[Work instructions] Using the data that follows, state the number of lines holding the word "references", and give no other output.

Records from a data source
- - - - -
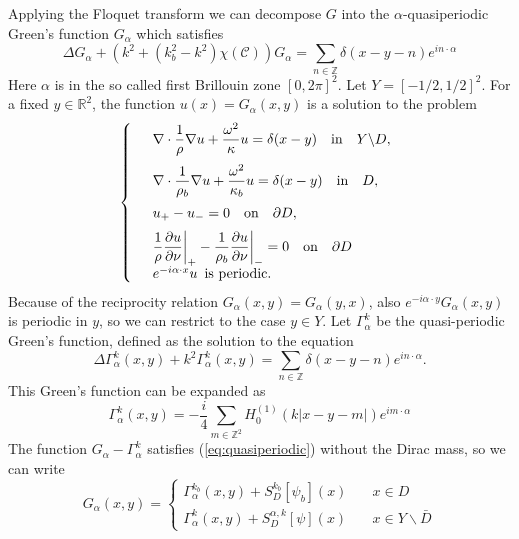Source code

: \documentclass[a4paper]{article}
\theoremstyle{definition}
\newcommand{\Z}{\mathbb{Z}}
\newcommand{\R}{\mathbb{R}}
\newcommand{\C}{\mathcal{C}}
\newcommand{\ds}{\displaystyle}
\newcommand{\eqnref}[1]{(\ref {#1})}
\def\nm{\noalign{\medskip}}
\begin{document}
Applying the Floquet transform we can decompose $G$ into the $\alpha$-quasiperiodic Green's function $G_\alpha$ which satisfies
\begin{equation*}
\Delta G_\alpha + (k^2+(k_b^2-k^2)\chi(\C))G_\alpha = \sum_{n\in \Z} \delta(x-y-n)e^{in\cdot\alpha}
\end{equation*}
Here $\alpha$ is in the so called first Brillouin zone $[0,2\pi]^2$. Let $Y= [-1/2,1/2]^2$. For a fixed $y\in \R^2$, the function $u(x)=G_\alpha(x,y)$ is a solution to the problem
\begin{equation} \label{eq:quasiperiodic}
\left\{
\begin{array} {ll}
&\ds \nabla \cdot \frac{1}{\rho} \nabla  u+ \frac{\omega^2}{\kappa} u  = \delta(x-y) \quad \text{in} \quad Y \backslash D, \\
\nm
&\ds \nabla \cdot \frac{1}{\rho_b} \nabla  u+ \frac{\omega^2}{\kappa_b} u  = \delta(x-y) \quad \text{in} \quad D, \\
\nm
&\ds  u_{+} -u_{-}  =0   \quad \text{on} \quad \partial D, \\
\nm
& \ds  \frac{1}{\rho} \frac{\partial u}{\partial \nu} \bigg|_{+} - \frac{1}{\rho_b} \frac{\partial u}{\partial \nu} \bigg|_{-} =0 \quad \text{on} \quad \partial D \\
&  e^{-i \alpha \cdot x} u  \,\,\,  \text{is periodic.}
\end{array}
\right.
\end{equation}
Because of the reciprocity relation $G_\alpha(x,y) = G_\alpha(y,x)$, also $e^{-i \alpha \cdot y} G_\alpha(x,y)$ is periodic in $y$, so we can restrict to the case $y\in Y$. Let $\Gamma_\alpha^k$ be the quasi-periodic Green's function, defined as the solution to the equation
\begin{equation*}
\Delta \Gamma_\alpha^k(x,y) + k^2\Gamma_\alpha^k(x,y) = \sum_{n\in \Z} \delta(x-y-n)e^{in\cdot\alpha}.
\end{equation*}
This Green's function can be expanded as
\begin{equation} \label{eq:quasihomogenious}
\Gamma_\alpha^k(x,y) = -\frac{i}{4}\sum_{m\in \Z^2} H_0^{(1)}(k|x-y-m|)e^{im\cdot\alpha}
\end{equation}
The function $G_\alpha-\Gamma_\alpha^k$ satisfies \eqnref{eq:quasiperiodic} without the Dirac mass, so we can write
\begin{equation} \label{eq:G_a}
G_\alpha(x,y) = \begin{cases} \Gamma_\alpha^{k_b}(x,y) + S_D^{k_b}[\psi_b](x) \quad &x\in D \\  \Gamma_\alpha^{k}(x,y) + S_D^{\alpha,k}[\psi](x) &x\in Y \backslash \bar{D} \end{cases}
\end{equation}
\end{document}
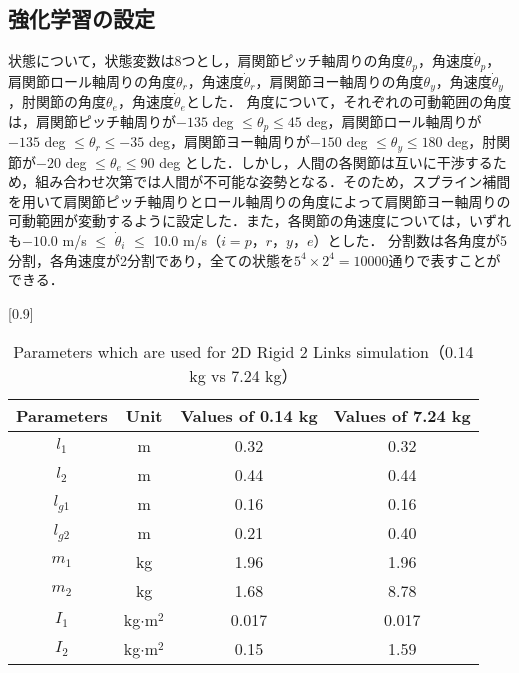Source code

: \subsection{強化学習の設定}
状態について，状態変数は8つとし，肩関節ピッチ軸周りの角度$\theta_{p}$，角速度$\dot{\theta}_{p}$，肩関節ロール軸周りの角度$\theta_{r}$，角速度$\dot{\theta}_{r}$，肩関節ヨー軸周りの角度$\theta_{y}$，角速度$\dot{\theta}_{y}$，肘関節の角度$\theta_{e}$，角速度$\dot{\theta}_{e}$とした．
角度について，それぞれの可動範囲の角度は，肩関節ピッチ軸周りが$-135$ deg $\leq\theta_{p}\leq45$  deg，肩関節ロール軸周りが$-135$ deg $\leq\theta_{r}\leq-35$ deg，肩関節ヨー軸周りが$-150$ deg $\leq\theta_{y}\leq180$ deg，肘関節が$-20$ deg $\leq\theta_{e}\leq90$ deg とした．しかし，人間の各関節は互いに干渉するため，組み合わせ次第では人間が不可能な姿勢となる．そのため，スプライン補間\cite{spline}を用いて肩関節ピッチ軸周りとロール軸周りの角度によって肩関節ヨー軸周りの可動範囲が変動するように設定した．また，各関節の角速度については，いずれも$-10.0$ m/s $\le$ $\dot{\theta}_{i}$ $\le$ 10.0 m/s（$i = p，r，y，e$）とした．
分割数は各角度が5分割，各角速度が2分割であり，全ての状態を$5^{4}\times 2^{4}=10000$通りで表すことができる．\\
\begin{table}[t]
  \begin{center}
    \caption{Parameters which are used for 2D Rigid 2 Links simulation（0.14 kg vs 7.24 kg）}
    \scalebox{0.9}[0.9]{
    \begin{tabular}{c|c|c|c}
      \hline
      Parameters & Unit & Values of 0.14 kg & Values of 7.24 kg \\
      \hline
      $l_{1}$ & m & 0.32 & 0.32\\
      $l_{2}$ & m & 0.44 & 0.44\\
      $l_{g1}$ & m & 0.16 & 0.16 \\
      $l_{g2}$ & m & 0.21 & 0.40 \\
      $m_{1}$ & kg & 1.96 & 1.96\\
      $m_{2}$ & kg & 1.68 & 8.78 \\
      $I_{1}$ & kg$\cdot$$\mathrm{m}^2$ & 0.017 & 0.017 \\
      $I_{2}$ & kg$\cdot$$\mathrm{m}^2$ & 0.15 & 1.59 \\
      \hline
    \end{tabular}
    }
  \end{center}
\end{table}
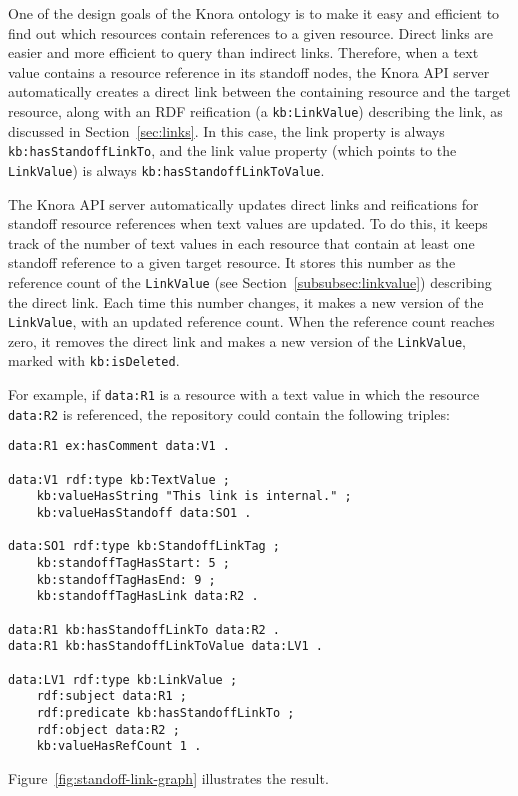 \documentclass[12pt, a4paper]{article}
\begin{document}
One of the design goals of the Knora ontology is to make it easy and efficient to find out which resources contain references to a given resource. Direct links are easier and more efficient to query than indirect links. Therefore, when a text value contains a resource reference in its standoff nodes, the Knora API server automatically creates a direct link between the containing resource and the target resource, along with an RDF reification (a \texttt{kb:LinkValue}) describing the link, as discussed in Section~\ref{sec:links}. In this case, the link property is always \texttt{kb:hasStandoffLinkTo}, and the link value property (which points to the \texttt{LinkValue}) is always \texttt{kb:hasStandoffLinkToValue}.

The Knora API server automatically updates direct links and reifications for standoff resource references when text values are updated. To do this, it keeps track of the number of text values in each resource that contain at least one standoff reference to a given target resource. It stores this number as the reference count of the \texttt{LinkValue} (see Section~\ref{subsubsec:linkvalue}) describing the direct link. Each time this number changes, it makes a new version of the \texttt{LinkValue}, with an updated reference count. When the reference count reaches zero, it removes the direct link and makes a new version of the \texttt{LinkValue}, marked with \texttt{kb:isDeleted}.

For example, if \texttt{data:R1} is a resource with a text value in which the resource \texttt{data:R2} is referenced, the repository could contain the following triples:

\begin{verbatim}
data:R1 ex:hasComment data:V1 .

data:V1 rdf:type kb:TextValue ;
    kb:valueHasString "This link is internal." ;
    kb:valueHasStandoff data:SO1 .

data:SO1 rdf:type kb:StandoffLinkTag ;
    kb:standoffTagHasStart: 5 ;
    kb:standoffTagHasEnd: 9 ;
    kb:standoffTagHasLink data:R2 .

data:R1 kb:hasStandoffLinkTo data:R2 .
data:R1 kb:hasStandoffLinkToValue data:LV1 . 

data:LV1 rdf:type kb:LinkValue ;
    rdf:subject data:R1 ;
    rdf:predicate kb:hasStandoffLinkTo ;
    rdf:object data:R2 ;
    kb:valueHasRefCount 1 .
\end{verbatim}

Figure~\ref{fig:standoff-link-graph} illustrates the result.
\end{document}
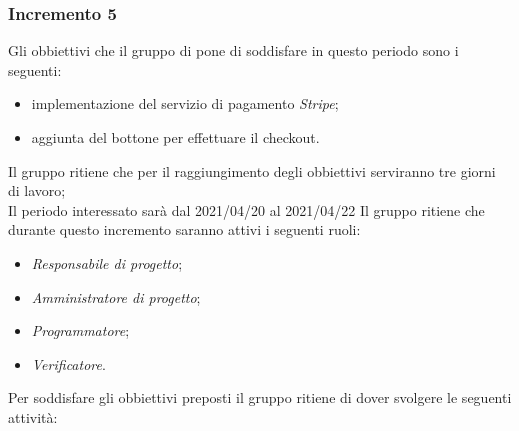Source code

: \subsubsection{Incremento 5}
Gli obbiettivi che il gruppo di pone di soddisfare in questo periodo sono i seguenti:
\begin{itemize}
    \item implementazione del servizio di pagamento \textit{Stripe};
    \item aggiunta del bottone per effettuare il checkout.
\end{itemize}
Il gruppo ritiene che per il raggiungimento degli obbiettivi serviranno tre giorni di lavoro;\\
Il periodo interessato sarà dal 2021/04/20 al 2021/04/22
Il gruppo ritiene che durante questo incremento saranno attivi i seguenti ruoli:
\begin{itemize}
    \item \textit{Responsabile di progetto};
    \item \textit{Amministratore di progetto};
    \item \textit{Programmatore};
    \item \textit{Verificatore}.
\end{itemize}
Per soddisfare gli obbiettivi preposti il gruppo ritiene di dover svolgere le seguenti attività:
- - - - -
[Result below] 2